The FTSE 100 Share Index is little changed overall, despite there being more than a few significant happenings taking place in the interim. More recently shares succeeded in recording a modest rise last week, despite falling 0.5% on Friday. But it is still speculation on the outcome of June’s referendum on our membership of the European Union that continues to drive sentiment.

Not that central banks are to be left out of the equation. Both the Federal Reserve Bank and the European Central Bank will be publishing minutes of their rate setting meetings soon, which should give a clue to the future path of interest rates. While Fed Governor, Janet Yellen, made some dovish remarks last week, recent robust US jobs data has strengthened the case for a tougher stance. The last thing the Governor needs is an overheating economy.

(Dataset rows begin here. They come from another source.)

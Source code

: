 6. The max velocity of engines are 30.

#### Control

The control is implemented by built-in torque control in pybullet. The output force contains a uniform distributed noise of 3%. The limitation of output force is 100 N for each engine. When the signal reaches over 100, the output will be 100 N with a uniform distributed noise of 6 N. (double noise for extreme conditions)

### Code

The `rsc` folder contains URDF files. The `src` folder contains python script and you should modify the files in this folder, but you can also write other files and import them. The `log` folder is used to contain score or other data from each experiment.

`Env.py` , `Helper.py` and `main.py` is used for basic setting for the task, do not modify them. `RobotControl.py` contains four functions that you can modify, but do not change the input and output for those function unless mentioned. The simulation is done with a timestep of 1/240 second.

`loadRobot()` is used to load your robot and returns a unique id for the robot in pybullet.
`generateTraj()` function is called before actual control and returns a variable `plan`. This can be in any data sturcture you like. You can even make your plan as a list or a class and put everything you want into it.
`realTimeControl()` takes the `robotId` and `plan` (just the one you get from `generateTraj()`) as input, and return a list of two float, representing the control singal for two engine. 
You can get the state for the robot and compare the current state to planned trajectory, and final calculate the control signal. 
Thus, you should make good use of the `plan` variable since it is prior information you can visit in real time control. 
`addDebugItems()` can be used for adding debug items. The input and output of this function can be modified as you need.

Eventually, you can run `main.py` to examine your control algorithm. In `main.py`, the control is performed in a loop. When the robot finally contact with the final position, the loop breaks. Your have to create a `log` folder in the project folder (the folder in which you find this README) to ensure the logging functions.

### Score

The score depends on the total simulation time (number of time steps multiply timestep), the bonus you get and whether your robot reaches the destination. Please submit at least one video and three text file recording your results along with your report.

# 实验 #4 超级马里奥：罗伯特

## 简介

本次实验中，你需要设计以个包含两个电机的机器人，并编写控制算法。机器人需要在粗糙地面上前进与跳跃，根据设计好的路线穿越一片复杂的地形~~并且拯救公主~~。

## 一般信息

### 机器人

Europe, of course, is in a different situation altogether. The issue that grabs most attention continues to be the immigration crisis, though our referendum – the results of which could well be influenced by the failure to grasp properly the problems caused by the flood of refugees – is also causing concern. Growth is still stuttering, while deflation remains a threat. Yet still the euro makes ground over sterling.

China, where markets were closed at the beginning of the week, has drifted out of the headlines, other than in the part they have played in our embattled steel industry. The bu siness headlines may have been full of Tata’s troubles, but there is little of significance for equity markets in this saga. Of more importance is a further fall in the price of oil, fuelled by fears that producers may fail to agree the needed production cuts to head off a rising surplus on world markets.

On the economic front, trade and manufacturing data will demonstrate how Britain’s exporters are faring. Given the slide in sterling against the euro as a consequence of fears of a possible Brexit, the outlook there might be improving, though there is evidence that business is deferring investment decisions until after the vote takes place. A lot of things will remain on hold until after June.

Otherwise, while company news is plentiful, there are few household names pronouncing imminently, the possible exception being Marks & Spencer, which is posting a fourth quarter trading update. Given that Next recently warned on its profits, analysts will doubtless pay significant attention to this statement. All in all, nothing much seems to have changed in recent weeks, so far as markets are concerned.